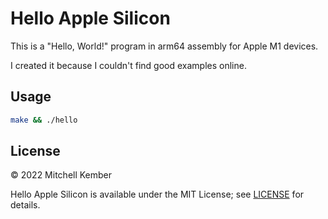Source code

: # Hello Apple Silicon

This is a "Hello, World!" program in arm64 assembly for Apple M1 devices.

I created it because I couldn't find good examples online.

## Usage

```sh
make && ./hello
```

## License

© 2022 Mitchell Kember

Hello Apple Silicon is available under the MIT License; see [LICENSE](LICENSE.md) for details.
_____
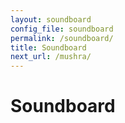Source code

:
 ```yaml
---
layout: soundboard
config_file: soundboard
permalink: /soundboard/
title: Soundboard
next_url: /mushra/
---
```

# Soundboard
_____
Your answer must be the lines above from the one containing "Apple M1 devices." to the one containing "Hello Apple Silicon is", both included, restated word for word.

This is a "Hello, World!" program in arm64 assembly for Apple M1 devices.

I created it because I couldn't find good examples online.

## Usage

```sh
make && ./hello
```

## License

© 2022 Mitchell Kember

Hello Apple Silicon is available under the MIT License; see [LICENSE](LICENSE.md) for details.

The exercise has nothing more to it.